In a large saucepan or frying pan, over medium-high heat, poach the figs in 2 cups of port wine and 1 cup of water for about 20 minutes. You want the figs to plump up and the port wine to reduce by at least half. If you are using dried figs, add about half an hour of poaching time, at a slightly lower heat. You can leave them largely unattended, though it is nice manners to go over a few times, and bathe them in juices 🙂 About 10 minutes in, sprinkle over the mixed spice.

When the figs look lovely and thick and plump, take them out, and transfer to a heatproof serving pan. Try and get the figs to fit just nicely in the pan – something too big will make the gorgeous juices dissipate and possibly burn. Leave to cool for a moment.

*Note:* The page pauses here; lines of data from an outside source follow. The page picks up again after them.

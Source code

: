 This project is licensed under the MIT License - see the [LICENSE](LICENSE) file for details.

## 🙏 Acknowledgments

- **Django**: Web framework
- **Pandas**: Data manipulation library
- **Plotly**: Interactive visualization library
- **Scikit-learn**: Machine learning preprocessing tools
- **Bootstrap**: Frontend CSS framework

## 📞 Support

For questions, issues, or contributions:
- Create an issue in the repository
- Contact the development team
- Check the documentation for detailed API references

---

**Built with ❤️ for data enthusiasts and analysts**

Meanwhile, pour another cup of port wine, or some juice, into the bubbling thickened juices from the poaching. Boil this down to a very thick jammy sauce. As it thickens, stir in the butter to give more body, and taste – you might want it a bit peppery or slightly more spicy. If so, adjust accordingly. Set aside to serve with the figs.

Using a kitchen scissors, cut the figs open from the top. I usually cut them with one “half” bigger than the other, and then split this “half” in two, so I have a three petaled fig. Open up the fig, and drizzle some very old very delicious balsamic vinegar in the centre. Pour the remaining port wine into the pan, and oven roast the figs for about 30 minutes, in a 180C preheated oven.

Take the figs out of the oven, and switch on the broiler. Stuff the figs with a teaspoon (or more if youre feeling wealthy!) of Cashel blue (or Stilton or other blue cheese), and broil for 5 minutes or so or until the cheese is melted and bubbling.

Serve with a walnut and rocket salad, with the port wine sauce on the side.